▶ [Problem statement] Report how many lines in the data below hold the string "Months". Nothing else should appear in the answer.
────────
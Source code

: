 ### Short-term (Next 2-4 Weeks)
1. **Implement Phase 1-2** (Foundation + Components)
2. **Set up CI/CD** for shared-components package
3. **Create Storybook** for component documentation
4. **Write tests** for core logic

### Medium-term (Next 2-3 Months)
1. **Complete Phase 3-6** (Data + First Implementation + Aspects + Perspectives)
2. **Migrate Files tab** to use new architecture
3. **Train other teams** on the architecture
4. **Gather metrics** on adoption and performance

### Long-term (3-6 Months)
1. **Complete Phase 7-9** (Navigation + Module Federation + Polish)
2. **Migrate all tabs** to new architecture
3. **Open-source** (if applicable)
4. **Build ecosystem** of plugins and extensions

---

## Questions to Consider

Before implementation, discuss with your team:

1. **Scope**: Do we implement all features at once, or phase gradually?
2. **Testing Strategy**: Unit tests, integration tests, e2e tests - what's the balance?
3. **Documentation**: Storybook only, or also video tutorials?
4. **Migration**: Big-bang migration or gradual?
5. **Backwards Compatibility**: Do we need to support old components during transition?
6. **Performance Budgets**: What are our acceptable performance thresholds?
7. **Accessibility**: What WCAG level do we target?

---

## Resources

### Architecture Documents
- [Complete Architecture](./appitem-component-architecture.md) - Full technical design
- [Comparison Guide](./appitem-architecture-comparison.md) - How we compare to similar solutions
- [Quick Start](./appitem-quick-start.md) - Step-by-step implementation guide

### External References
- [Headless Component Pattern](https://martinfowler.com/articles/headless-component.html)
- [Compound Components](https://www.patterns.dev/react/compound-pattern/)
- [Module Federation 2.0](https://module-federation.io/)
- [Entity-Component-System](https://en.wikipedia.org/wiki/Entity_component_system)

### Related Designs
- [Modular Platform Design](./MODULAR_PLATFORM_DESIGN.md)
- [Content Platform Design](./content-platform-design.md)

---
────────
▶ [Answer below] 2